## Try it
Copy out each line of the listing that has the word "mathcal" in it.

## Data for this task

──────────────────────────────

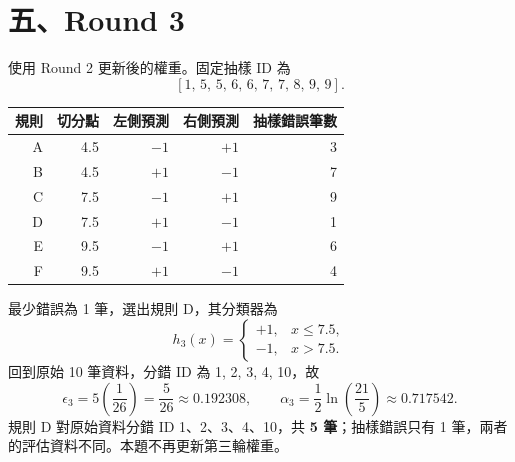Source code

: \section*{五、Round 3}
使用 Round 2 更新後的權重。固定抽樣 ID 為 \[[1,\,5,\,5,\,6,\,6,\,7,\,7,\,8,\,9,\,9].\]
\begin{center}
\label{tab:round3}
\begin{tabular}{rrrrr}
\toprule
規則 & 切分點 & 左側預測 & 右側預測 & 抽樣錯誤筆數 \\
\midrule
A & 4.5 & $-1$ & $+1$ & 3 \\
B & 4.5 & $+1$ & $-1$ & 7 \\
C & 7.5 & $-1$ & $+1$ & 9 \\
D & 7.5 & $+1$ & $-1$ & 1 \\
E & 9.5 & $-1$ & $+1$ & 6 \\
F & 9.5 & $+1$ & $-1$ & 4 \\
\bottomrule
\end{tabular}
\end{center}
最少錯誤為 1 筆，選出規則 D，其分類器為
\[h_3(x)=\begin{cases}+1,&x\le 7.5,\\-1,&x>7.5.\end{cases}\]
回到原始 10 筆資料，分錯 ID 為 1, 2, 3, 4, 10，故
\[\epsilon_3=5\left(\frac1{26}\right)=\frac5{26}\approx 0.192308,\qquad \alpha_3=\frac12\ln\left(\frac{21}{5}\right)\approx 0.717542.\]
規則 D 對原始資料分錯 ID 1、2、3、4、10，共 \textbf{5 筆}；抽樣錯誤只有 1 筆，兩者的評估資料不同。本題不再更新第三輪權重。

──────────────────────────────

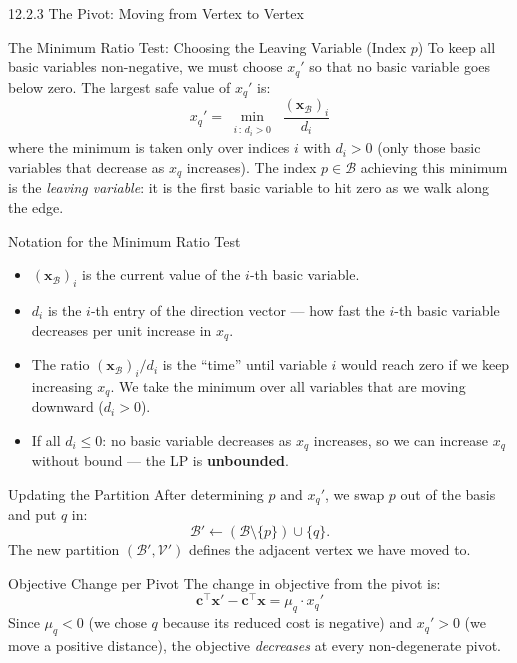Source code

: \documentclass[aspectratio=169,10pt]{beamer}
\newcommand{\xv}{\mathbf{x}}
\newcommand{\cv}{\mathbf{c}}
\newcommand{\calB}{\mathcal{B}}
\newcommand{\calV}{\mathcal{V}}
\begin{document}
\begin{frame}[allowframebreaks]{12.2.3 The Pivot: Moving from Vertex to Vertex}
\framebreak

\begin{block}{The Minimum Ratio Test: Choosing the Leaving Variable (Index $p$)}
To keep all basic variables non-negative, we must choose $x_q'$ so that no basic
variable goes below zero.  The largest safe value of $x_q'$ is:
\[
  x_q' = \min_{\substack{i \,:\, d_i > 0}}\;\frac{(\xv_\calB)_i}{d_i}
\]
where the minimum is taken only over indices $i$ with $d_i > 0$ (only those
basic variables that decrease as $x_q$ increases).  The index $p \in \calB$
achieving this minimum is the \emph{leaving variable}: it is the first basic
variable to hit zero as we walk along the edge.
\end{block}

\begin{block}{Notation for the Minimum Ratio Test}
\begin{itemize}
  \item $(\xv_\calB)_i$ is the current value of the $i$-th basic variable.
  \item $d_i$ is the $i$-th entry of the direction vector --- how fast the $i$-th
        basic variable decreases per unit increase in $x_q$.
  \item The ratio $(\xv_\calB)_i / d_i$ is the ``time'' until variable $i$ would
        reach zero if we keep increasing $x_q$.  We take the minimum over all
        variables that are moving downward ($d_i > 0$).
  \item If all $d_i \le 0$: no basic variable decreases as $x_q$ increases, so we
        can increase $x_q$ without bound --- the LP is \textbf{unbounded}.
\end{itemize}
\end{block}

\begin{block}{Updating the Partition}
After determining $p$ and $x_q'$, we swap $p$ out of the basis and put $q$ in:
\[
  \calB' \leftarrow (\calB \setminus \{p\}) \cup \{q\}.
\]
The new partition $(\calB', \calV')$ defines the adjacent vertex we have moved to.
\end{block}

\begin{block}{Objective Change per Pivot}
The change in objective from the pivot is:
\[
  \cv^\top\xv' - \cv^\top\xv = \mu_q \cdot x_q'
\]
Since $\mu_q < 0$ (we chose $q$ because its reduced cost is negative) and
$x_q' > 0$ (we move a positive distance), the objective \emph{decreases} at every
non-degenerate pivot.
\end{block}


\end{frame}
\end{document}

──────────────────────────────

## Finished task
\newcommand{\calB}{\mathcal{B}}
\newcommand{\calV}{\mathcal{V}}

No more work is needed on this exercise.